News: Is Open Source Really Insecure?

Is Open Source Really Insecure?

Is Open Source Really Insecure?

To go Open Source or go proprietary? There is a common conception that open-source is unsafe and insecure and therefore companies should rather go for proprietary solutions. They think that because software is termed "open-source", that the world can see the vulnerabilities of the software and might exploit it, and less informed people tend to think that open-source software can be modified while it is running.

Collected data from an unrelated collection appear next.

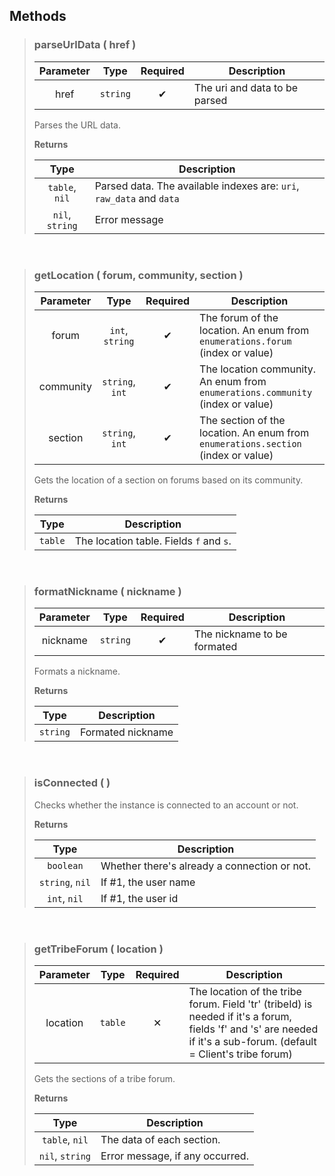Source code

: ## Methods
>### parseUrlData ( href )
>| Parameter | Type | Required | Description |
>| :-: | :-: | :-: | - |
>| href | `string` | ✔ | The uri and data to be parsed |
>
>Parses the URL data.
>
>**Returns**
>
>| Type | Description |
>| :-: | - |
>| `table`, `nil` | Parsed data. The available indexes are: `uri`, `raw_data` and `data` |
>| `nil`, `string` | Error message |
>

 
>### getLocation ( forum, community, section )
>| Parameter | Type | Required | Description |
>| :-: | :-: | :-: | - |
>| forum | `int`, `string` | ✔ | The forum of the location. An enum from `enumerations.forum` (index or value) |
>| community | `string`, `int` | ✔ | The location community. An enum from `enumerations.community` (index or value) |
>| section | `string`, `int` | ✔ | The section of the location. An enum from `enumerations.section` (index or value) |
>
>Gets the location of a section on forums based on its community.
>
>**Returns**
>
>| Type | Description |
>| :-: | - |
>| `table` | The location table. Fields `f` and `s`. |
>

 
>### formatNickname ( nickname )
>| Parameter | Type | Required | Description |
>| :-: | :-: | :-: | - |
>| nickname | `string` | ✔ | The nickname to be formated |
>
>Formats a nickname.
>
>**Returns**
>
>| Type | Description |
>| :-: | - |
>| `string` | Formated nickname |
>

 
>### isConnected (  )
>Checks whether the instance is connected to an account or not.
>
>**Returns**
>
>| Type | Description |
>| :-: | - |
>| `boolean` | Whether there's already a connection or not. |
>| `string`, `nil` | If #1, the user name |
>| `int`, `nil` | If #1, the user id |
>

 
>### getTribeForum ( location )
>| Parameter | Type | Required | Description |
>| :-: | :-: | :-: | - |
>| location | `table` | ✕ | The location of the tribe forum. Field 'tr' (tribeId) is needed if it's a forum, fields 'f' and 's' are needed if it's a sub-forum. (default = Client's tribe forum) |
>
>Gets the sections of a tribe forum.
>
>**Returns**
>
>| Type | Description |
>| :-: | - |
>| `table`, `nil` | The data of each section. |
>| `nil`, `string` | Error message, if any occurred. |
>
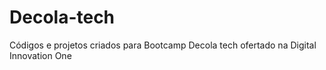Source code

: # Decola-tech
Códigos e projetos criados para Bootcamp Decola tech ofertado na Digital Innovation One
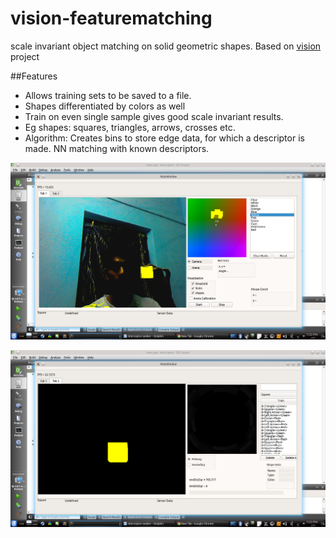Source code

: vision-featurematching
======================

scale invariant object matching on solid geometric shapes. Based on [vision](http://github.com/korroktheslavemaster/vision) project


##Features
* Allows training sets to be saved to a file.
* Shapes differentiated by colors as well
* Train on even single sample gives good scale invariant results.
* Eg shapes: squares, triangles, arrows, crosses etc.
* Algorithm: Creates bins to store edge data, for which a descriptor is made. NN matching with known descriptors.


![Screenshot1](pics/pic1.png "vision ui")

![Screenshot2](pics/pic2.png "feature matching")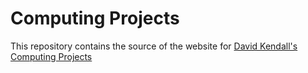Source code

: # Computing Projects

This repository contains the source of the website for
<a href="http://hesabu.net/dk0/projects/">David Kendall's Computing Projects</a>
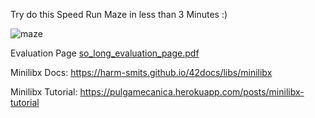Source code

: Try do this Speed Run Maze in less than 3 Minutes :)

![maze](https://user-images.githubusercontent.com/113292868/236808608-ed0e0b5e-6c18-47b0-9bc5-19312b6692c6.png)


Evaluation Page
[so_long_evaluation_page.pdf](https://github.com/C4rrelo/so_long/files/11420499/so_long_evaluation_page.pdf)

Minilibx Docs: https://harm-smits.github.io/42docs/libs/minilibx

Minilibx Tutorial: https://pulgamecanica.herokuapp.com/posts/minilibx-tutorial
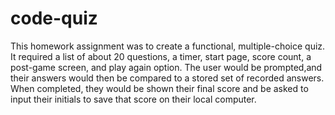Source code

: # code-quiz

This homework assignment was to create a functional, multiple-choice quiz. It required a list of about 20 questions, a timer, start page, score count, a post-game screen, and play again option. The user would be prompted,and their answers would then be compared to a stored set of recorded answers. When completed, they would be shown their final score and be asked to input their initials to save that score on their local computer.

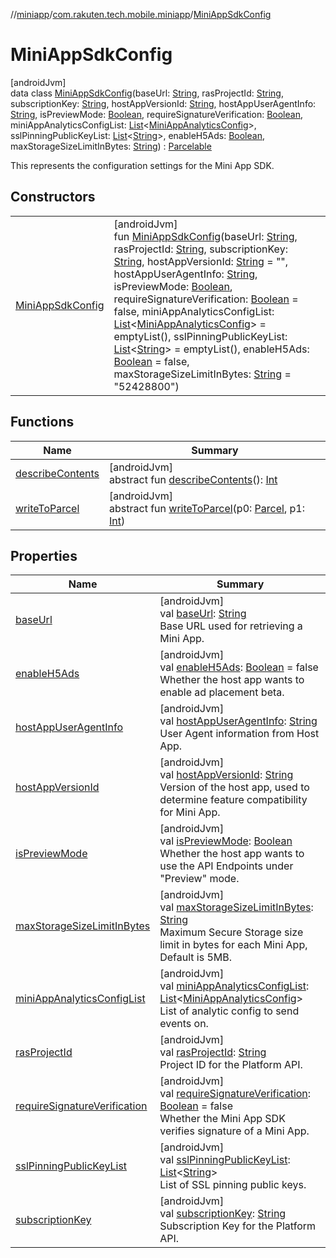 //[miniapp](../../../index.md)/[com.rakuten.tech.mobile.miniapp](../index.md)/[MiniAppSdkConfig](index.md)

# MiniAppSdkConfig

[androidJvm]\
data class [MiniAppSdkConfig](index.md)(baseUrl: [String](https://kotlinlang.org/api/latest/jvm/stdlib/kotlin/-string/index.html), rasProjectId: [String](https://kotlinlang.org/api/latest/jvm/stdlib/kotlin/-string/index.html), subscriptionKey: [String](https://kotlinlang.org/api/latest/jvm/stdlib/kotlin/-string/index.html), hostAppVersionId: [String](https://kotlinlang.org/api/latest/jvm/stdlib/kotlin/-string/index.html), hostAppUserAgentInfo: [String](https://kotlinlang.org/api/latest/jvm/stdlib/kotlin/-string/index.html), isPreviewMode: [Boolean](https://kotlinlang.org/api/latest/jvm/stdlib/kotlin/-boolean/index.html), requireSignatureVerification: [Boolean](https://kotlinlang.org/api/latest/jvm/stdlib/kotlin/-boolean/index.html), miniAppAnalyticsConfigList: [List](https://kotlinlang.org/api/latest/jvm/stdlib/kotlin.collections/-list/index.html)&lt;[MiniAppAnalyticsConfig](../../com.rakuten.tech.mobile.miniapp.analytics/-mini-app-analytics-config/index.md)&gt;, sslPinningPublicKeyList: [List](https://kotlinlang.org/api/latest/jvm/stdlib/kotlin.collections/-list/index.html)&lt;[String](https://kotlinlang.org/api/latest/jvm/stdlib/kotlin/-string/index.html)&gt;, enableH5Ads: [Boolean](https://kotlinlang.org/api/latest/jvm/stdlib/kotlin/-boolean/index.html), maxStorageSizeLimitInBytes: [String](https://kotlinlang.org/api/latest/jvm/stdlib/kotlin/-string/index.html)) : [Parcelable](https://developer.android.com/reference/kotlin/android/os/Parcelable.html)

This represents the configuration settings for the Mini App SDK.

## Constructors

| | |
|---|---|
| [MiniAppSdkConfig](-mini-app-sdk-config.md) | [androidJvm]<br>fun [MiniAppSdkConfig](-mini-app-sdk-config.md)(baseUrl: [String](https://kotlinlang.org/api/latest/jvm/stdlib/kotlin/-string/index.html), rasProjectId: [String](https://kotlinlang.org/api/latest/jvm/stdlib/kotlin/-string/index.html), subscriptionKey: [String](https://kotlinlang.org/api/latest/jvm/stdlib/kotlin/-string/index.html), hostAppVersionId: [String](https://kotlinlang.org/api/latest/jvm/stdlib/kotlin/-string/index.html) = "", hostAppUserAgentInfo: [String](https://kotlinlang.org/api/latest/jvm/stdlib/kotlin/-string/index.html), isPreviewMode: [Boolean](https://kotlinlang.org/api/latest/jvm/stdlib/kotlin/-boolean/index.html), requireSignatureVerification: [Boolean](https://kotlinlang.org/api/latest/jvm/stdlib/kotlin/-boolean/index.html) = false, miniAppAnalyticsConfigList: [List](https://kotlinlang.org/api/latest/jvm/stdlib/kotlin.collections/-list/index.html)&lt;[MiniAppAnalyticsConfig](../../com.rakuten.tech.mobile.miniapp.analytics/-mini-app-analytics-config/index.md)&gt; = emptyList(), sslPinningPublicKeyList: [List](https://kotlinlang.org/api/latest/jvm/stdlib/kotlin.collections/-list/index.html)&lt;[String](https://kotlinlang.org/api/latest/jvm/stdlib/kotlin/-string/index.html)&gt; = emptyList(), enableH5Ads: [Boolean](https://kotlinlang.org/api/latest/jvm/stdlib/kotlin/-boolean/index.html) = false, maxStorageSizeLimitInBytes: [String](https://kotlinlang.org/api/latest/jvm/stdlib/kotlin/-string/index.html) = "52428800") |

## Functions

| Name | Summary |
|---|---|
| [describeContents](../../com.rakuten.tech.mobile.miniapp.analytics/-mini-app-analytics-config/index.md#-1578325224%2FFunctions%2F1451286739) | [androidJvm]<br>abstract fun [describeContents](../../com.rakuten.tech.mobile.miniapp.analytics/-mini-app-analytics-config/index.md#-1578325224%2FFunctions%2F1451286739)(): [Int](https://kotlinlang.org/api/latest/jvm/stdlib/kotlin/-int/index.html) |
| [writeToParcel](../../com.rakuten.tech.mobile.miniapp.analytics/-mini-app-analytics-config/index.md#-1754457655%2FFunctions%2F1451286739) | [androidJvm]<br>abstract fun [writeToParcel](../../com.rakuten.tech.mobile.miniapp.analytics/-mini-app-analytics-config/index.md#-1754457655%2FFunctions%2F1451286739)(p0: [Parcel](https://developer.android.com/reference/kotlin/android/os/Parcel.html), p1: [Int](https://kotlinlang.org/api/latest/jvm/stdlib/kotlin/-int/index.html)) |

## Properties

| Name | Summary |
|---|---|
| [baseUrl](base-url.md) | [androidJvm]<br>val [baseUrl](base-url.md): [String](https://kotlinlang.org/api/latest/jvm/stdlib/kotlin/-string/index.html)<br>Base URL used for retrieving a Mini App. |
| [enableH5Ads](enable-h5-ads.md) | [androidJvm]<br>val [enableH5Ads](enable-h5-ads.md): [Boolean](https://kotlinlang.org/api/latest/jvm/stdlib/kotlin/-boolean/index.html) = false<br>Whether the host app wants to enable ad placement beta. |
| [hostAppUserAgentInfo](host-app-user-agent-info.md) | [androidJvm]<br>val [hostAppUserAgentInfo](host-app-user-agent-info.md): [String](https://kotlinlang.org/api/latest/jvm/stdlib/kotlin/-string/index.html)<br>User Agent information from Host App. |
| [hostAppVersionId](host-app-version-id.md) | [androidJvm]<br>val [hostAppVersionId](host-app-version-id.md): [String](https://kotlinlang.org/api/latest/jvm/stdlib/kotlin/-string/index.html)<br>Version of the host app, used to determine feature compatibility for Mini App. |
| [isPreviewMode](is-preview-mode.md) | [androidJvm]<br>val [isPreviewMode](is-preview-mode.md): [Boolean](https://kotlinlang.org/api/latest/jvm/stdlib/kotlin/-boolean/index.html)<br>Whether the host app wants to use the API Endpoints under "Preview" mode. |
| [maxStorageSizeLimitInBytes](max-storage-size-limit-in-bytes.md) | [androidJvm]<br>val [maxStorageSizeLimitInBytes](max-storage-size-limit-in-bytes.md): [String](https://kotlinlang.org/api/latest/jvm/stdlib/kotlin/-string/index.html)<br>Maximum Secure Storage size limit in bytes for each Mini App, Default is 5MB. |
| [miniAppAnalyticsConfigList](mini-app-analytics-config-list.md) | [androidJvm]<br>val [miniAppAnalyticsConfigList](mini-app-analytics-config-list.md): [List](https://kotlinlang.org/api/latest/jvm/stdlib/kotlin.collections/-list/index.html)&lt;[MiniAppAnalyticsConfig](../../com.rakuten.tech.mobile.miniapp.analytics/-mini-app-analytics-config/index.md)&gt;<br>List of analytic config to send events on. |
| [rasProjectId](ras-project-id.md) | [androidJvm]<br>val [rasProjectId](ras-project-id.md): [String](https://kotlinlang.org/api/latest/jvm/stdlib/kotlin/-string/index.html)<br>Project ID for the Platform API. |
| [requireSignatureVerification](require-signature-verification.md) | [androidJvm]<br>val [requireSignatureVerification](require-signature-verification.md): [Boolean](https://kotlinlang.org/api/latest/jvm/stdlib/kotlin/-boolean/index.html) = false<br>Whether the Mini App SDK verifies signature of a Mini App. |
| [sslPinningPublicKeyList](ssl-pinning-public-key-list.md) | [androidJvm]<br>val [sslPinningPublicKeyList](ssl-pinning-public-key-list.md): [List](https://kotlinlang.org/api/latest/jvm/stdlib/kotlin.collections/-list/index.html)&lt;[String](https://kotlinlang.org/api/latest/jvm/stdlib/kotlin/-string/index.html)&gt;<br>List of SSL pinning public keys. |
| [subscriptionKey](subscription-key.md) | [androidJvm]<br>val [subscriptionKey](subscription-key.md): [String](https://kotlinlang.org/api/latest/jvm/stdlib/kotlin/-string/index.html)<br>Subscription Key for the Platform API. |
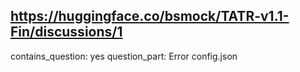 ## https://huggingface.co/bsmock/TATR-v1.1-Fin/discussions/1

contains_question: yes
question_part: Error config.json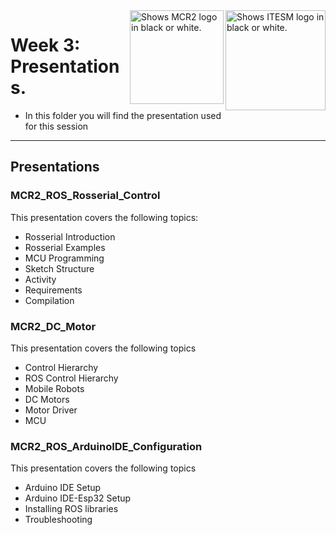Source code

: <picture>
  <source media="(prefers-color-scheme: dark)" srcset="https://github.com/ManchesterRoboticsLtd/TE3001B_Robotics_Foundation/blob/main/Misc/Logos/Logotipo%20Vertical%20Bco_Transparente.png">
  <source media="(prefers-color-scheme: light)" srcset="https://github.com/ManchesterRoboticsLtd/TE3001B_Robotics_Foundation/blob/main/Misc/Logos/Logotipo%20Vertical%20Azul%20transparente.png">
  <img alt="Shows ITESM logo in black or white." width="160" align="right">
</picture>

<picture>
  <source media="(prefers-color-scheme: dark)" srcset="https://github.com/ManchesterRoboticsLtd/TE3001B_Robotics_Foundation/blob/main/Misc/Logos/MCR2_Logo_White.png">
  <source media="(prefers-color-scheme: light)" srcset="https://github.com/ManchesterRoboticsLtd/TE3001B_Robotics_Foundation/blob/main/Misc/Logos/MCR2_Logo_Black.png">
  <img alt="Shows MCR2 logo in black or white." width="150" align="right">
</picture>

# Week 3: Presentations.

  * In this folder you will find the presentation used for this session

---
  ## Presentations
  
   ### MCR2_ROS_Rosserial_Control
   This presentation covers the following topics:
   * Rosserial Introduction
   * Rosserial Examples
   * MCU Programming
   * Sketch Structure 
   * Activity
   * Requirements
   * Compilation

   ### MCR2_DC_Motor
   This presentation covers the following topics
   * Control Hierarchy
   * ROS Control Hierarchy
   * Mobile Robots
   * DC Motors
   * Motor Driver
   * MCU

   ### MCR2_ROS_ArduinoIDE_Configuration
   This presentation covers the following topics
   * Arduino IDE Setup
   * Arduino IDE-Esp32 Setup
   * Installing ROS libraries
   * Troubleshooting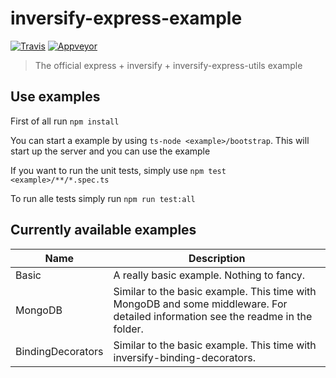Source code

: # inversify-express-example

[![Travis](https://img.shields.io/travis/inversify/inversify-express-example.svg?style=flat-square&label=Travis)](https://travis-ci.org/inversify/inversify-express-example) [![Appveyor](https://img.shields.io/appveyor/ci/remojansen/inversify-express-example.svg?style=flat-square&label=Appveyor)](https://ci.appveyor.com/project/remojansen/inversify-express-example)

>The official express + inversify + inversify-express-utils example

## Use examples

First of all run `npm install`

You can start a example by using `ts-node <example>/bootstrap`. This will start up the server and you can use the example

If you want to run the unit tests, simply use `npm test <example>/**/*.spec.ts`

To run alle tests simply run `npm run test:all`

## Currently available examples

Name    | Description
------- | -------------------------------------------------------------------------------------------------------------------------------
Basic   | A really basic example. Nothing to fancy.
MongoDB | Similar to the basic example. This time with MongoDB and some middleware. For detailed information see the readme in the folder.
BindingDecorators | Similar to the basic example. This time with inversify-binding-decorators.
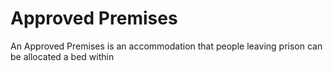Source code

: # Approved Premises

An Approved Premises is an accommodation that people leaving prison can be allocated a bed within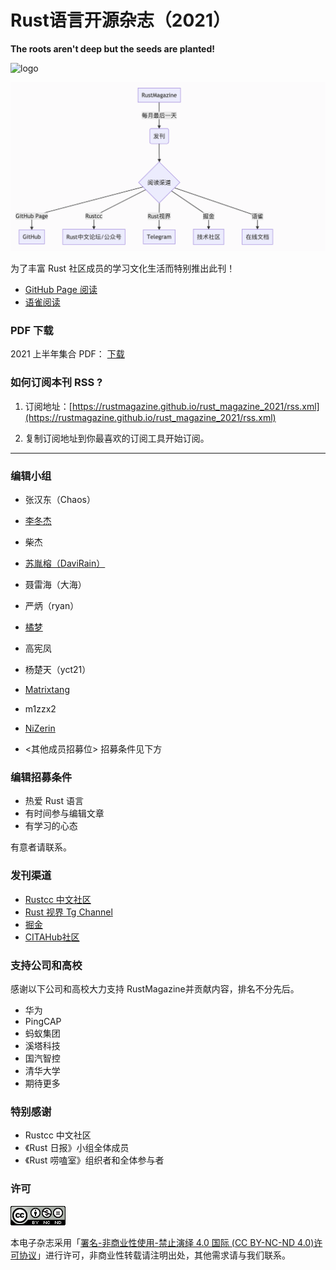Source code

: # Rust语言开源杂志（2021）

**The roots aren't deep but the seeds are planted!**

![logo](./src/image/rust_magazine3.png)

![logo](./src/image/rm.png)

为了丰富 Rust 社区成员的学习文化生活而特别推出此刊！

- [GitHub Page 阅读](https://rustmagazine.github.io/rust_magazine_2021/)
- [语雀阅读](https://www.yuque.com/chaosbot/rust_magazine_2021)

### PDF 下载

2021 上半年集合 PDF： [下载](https://github.com/RustMagazine/rust_magazine_2021/releases/tag/0.5)

### 如何订阅本刊 RSS ?

1. 订阅地址：[https://rustmagazine.github.io/rust_magazine_2021/rss.xml](https://rustmagazine.github.io/rust_magazine_2021/rss.xml)

2. 复制订阅地址到你最喜欢的订阅工具开始订阅。

---

### 编辑小组

- 张汉东（Chaos）
- [李冬杰](https://www.yuque.com/lidongjies)
- 柴杰
- [苏胤榕（DaviRain）](https://github.com/DaviRain-Su)
- 聂雷海（大海）
- 严炳（ryan）
- [橘梦](https://github.com/wangshengfei/)
- 高宪凤
- 杨楚天（yct21）
- [Matrixtang](https://github.com/MATRIXKOO)
- m1zzx2 
- [NiZerin](https://github.com/NiZerin) 

- <其他成员招募位> 招募条件见下方

### 编辑招募条件

- 热爱 Rust 语言
- 有时间参与编辑文章
- 有学习的心态

有意者请联系。

### 发刊渠道

- [Rustcc 中文社区](https://rustcc.cn)
- [Rust 视界 Tg Channel](https://t.me/rust_daily_news)
- [掘金](https://juejin.cn/user/123560414944158)
- [CITAHub社区](https://talk.citahub.com)

### 支持公司和高校

感谢以下公司和高校大力支持 RustMagazine并贡献内容，排名不分先后。

- 华为
- PingCAP
- 蚂蚁集团
- 溪塔科技
- 国汽智控
- 清华大学
- 期待更多

### 特别感谢

- Rustcc 中文社区
- 《Rust 日报》小组全体成员
- 《Rust 唠嗑室》组织者和全体参与者

### 许可

![](./src/image/cc.png)

本电子杂志采用「[署名-非商业性使用-禁止演绎 4.0 国际 (CC BY-NC-ND 4.0)许可协议](https://creativecommons.org/licenses/by-nc-nd/4.0/deed.zh-Hans)」进行许可，非商业性转载请注明出处，其他需求请与我们联系。

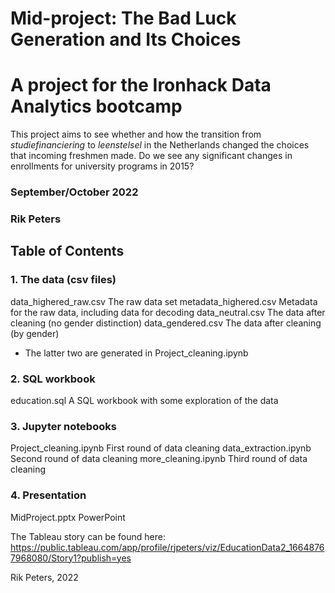 # Mid-project: The Bad Luck Generation and Its Choices
# A project for the Ironhack Data Analytics bootcamp

This project aims to see whether and how the transition from *studiefinanciering* to *leenstelsel* in the Netherlands changed the choices that incoming freshmen made. Do we see any significant changes in enrollments for university programs in 2015?


### September/October 2022

### Rik Peters

## Table of Contents

### 1. The data (csv files)
data_highered_raw.csv	The raw data set
metadata_highered.csv	Metadata for the raw data, including data for decoding
data_neutral.csv		The data after cleaning (no gender distinction)
data_gendered.csv		The data after cleaning (by gender)
- The latter two are generated in Project_cleaning.ipynb

### 2. SQL workbook
education.sql			A SQL workbook with some exploration of the data

### 3. Jupyter notebooks
Project_cleaning.ipynb	First round of data cleaning
data_extraction.ipynb	Second round of data cleaning
more_cleaning.ipynb		Third round of data cleaning

### 4. Presentation
MidProject.pptx			PowerPoint

The Tableau story can be found here:
https://public.tableau.com/app/profile/rjpeters/viz/EducationData2_16648767968080/Story1?publish=yes	


Rik Peters, 2022
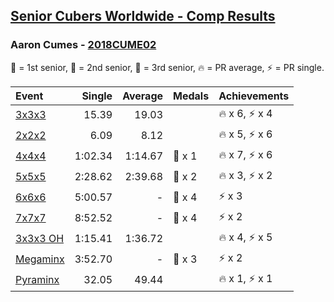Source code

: <style>table {white-space: nowrap;}</style>

## [Senior Cubers Worldwide - Comp Results](/scw-comp/results/)
### Aaron Cumes - [2018CUME02](https://www.worldcubeassociation.org/persons/2018CUME02)

🥇 = 1st senior, 🥈 = 2nd senior, 🥉 = 3rd senior, 🔥 = PR average, ⚡ = PR single.

| Event | Single | Average | Medals | Achievements|
| :-- | --: | --: | :-- | :-- |
| [3x3x3](aaron_cumes/333.md) | 15.39 | 19.03 |  | 🔥 x 6, ⚡ x 4 |
| [2x2x2](aaron_cumes/222.md) | 6.09 | 8.12 |  | 🔥 x 5, ⚡ x 6 |
| [4x4x4](aaron_cumes/444.md) | 1:02.34 | 1:14.67 | 🥉 x 1 | 🔥 x 7, ⚡ x 6 |
| [5x5x5](aaron_cumes/555.md) | 2:28.62 | 2:39.68 | 🥉 x 2 | 🔥 x 3, ⚡ x 2 |
| [6x6x6](aaron_cumes/666.md) | 5:00.57 | - | 🥉 x 4 | ⚡ x 3 |
| [7x7x7](aaron_cumes/777.md) | 8:52.52 | - | 🥉 x 4 | ⚡ x 2 |
| [3x3x3 OH](aaron_cumes/333oh.md) | 1:15.41 | 1:36.72 |  | 🔥 x 4, ⚡ x 5 |
| [Megaminx](aaron_cumes/minx.md) | 3:52.70 | - | 🥉 x 3 | ⚡ x 2 |
| [Pyraminx](aaron_cumes/pyram.md) | 32.05 | 49.44 |  | 🔥 x 1, ⚡ x 1 |

<!-- Global site tag (gtag.js) - Google Analytics -->
<script async src="https://www.googletagmanager.com/gtag/js?id=UA-86348435-3"></script>
<script>window.dataLayer = window.dataLayer || []; function gtag() {dataLayer.push(arguments);} gtag('js', new Date()); gtag('config', 'UA-86348435-3');</script>
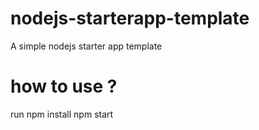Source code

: # nodejs-starterapp-template
A simple nodejs starter app template

# how to use ?
run npm install
npm start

Let's first discuss my last comment: Open source software can be modified while running... Let's look at the normal procedures of producing software. You write the code, compile it, assemble it (depending on your compiler, some compilers might do the assembling stage together with the compilation), and run it. By the time you run it, it is in machine readable format, and loaded into memory. If you change the code, you'll have to go through the building process again and load the new version into memory for the changes to take affect. So one way to change a running program is to manipulate the (machine) code in memory. Surely this can be done if you're smart enough, but this can be done with any software, even the big proprietary names out there. Maybe because software is open source, it gives a hacker easier access to analyse the code and develop and test methods to do harm, but I still think it's just as easy to do harm to proprietary software. People smart enough to do this will surely be able to interpret the machine code produced by proprietary systems as well.

Now, let's look at vulnerabilities exposed by source code that's open to the public. Just as there are people looking for weak points in the source code to do harm, there are also a lot of people fixing these weak points when they spot them. Typically the number of people contributing to a popular open source product outnumber the amount of people working in a team on a proprietary system, which also means there is a lot more minds able to spot weak points. There is also a lot more "testers" from the beginning of the project, as the project is open source, and not like closed source projects where it's limited to a small number of testers before the software is released to incrementally larger groups during alpha and beta testing. The discussion groups are also larger for open-source projects where bugs and weak points are discussed

At one stage not too long ago I've overheard a conversation where a solutions architect, trying to sell a popular proprietary solution to the CIO of a fairly big company, tried to convince the customer when he asked about open-source by saying that "open-source doesn't belong to everybody, it belongs to nobody". Yes I might agree in the case of smaller "hobby" type projects, but I can think of some big names that goes a fairly long way in helping to develop and improve open source systems, and who even gives commercial support for such systems. You'll get many companies giving commercial support for only one open source product and all of them helping to improve that product.

Let me give an example. There are many companies giving commercial support for Firefox, a very popular open source web browser. They might develop bug fixes and release it back to the community, or choose to keep it to themselves. The product is open source, so anyone with the knowledge can develop bug fixes and improvements. You choose who will give you commercial support, and you pay them to do the fixes when you encounter some. if you are not happy with them, you can go to someone else. There are really big companies giving support like this. How many companies can give you support and bug fixes with the popular proprietary web browsers out there? Just the company who developed it. We are moving to a service delivery model of doing business, so more and more companies are eager to give you commercial support on open source solutions, as well as delivering enhancements to the many great open source products out there. I'm just trying to prove that open source does indeed belong to "somebody", and that is everybody, without any sacrifices on security.

Please comment on this article and let me know what you think regarding the topic, and if you disagree, then why you disagree, or if you agree, then provide us with some more supporting points.

3 Comments

I think open source is great, but I think that the community needs to do a better job of reaching people who aren't techies. I think having non-techies provide feedback would help open source projects really *be* for everyone.

Unfortunately, many open source developers have a developer-only mentality and think that, "if it was hard to write it should be hard to run/understand." They don't want feedback, even from other developers, since their pet project should do what /they/ want it to do and /only/ what they want it to do. This attitude is changing but very slowly. I wouldn't hold my breath waiting for it..

Renato, I find your post interesting. I would suggest that some of the very objections proprietary promoters have about open source programming are, in fact, it´s strengths. Microsoft is almost infamous for taking months, and sometimes years, to publish fixes for security vulnerabilities which Microsoft itself classified as serious or critical. When similar vulnerabilities were found in a comparable product, the fix was published within a matter of hours. Because there are so many more people involved in most open source projects, that means there that many more sets of eyes, and minds, scrutinizing the code, and testing it on a multitude of hardware platforms and software environments. Because open source projects normally don´t have financial pressure to finish as soon as possible, they can also take longer to validate the code. Most open source projects also have a much larger base of ¨help-desk¨ people contributing assistance to new and experienced users, the help is generally of a much higher quality as well as being free, unless one chooses to pay for support.

Cybe R Wizard, I have had entirely the opposite experience with open source developers. I find that they welcome feedback on their projects. As a future open source developer, I know that I will want help in every phase of my projects. I will also want all the user feedback I can get, once I publish a project. I won´t make a dime from my projects. My only reward will be knowing that other people find my project useful. I will also want to refine those projects; the best way to do that is to pay close attention to my users feedback.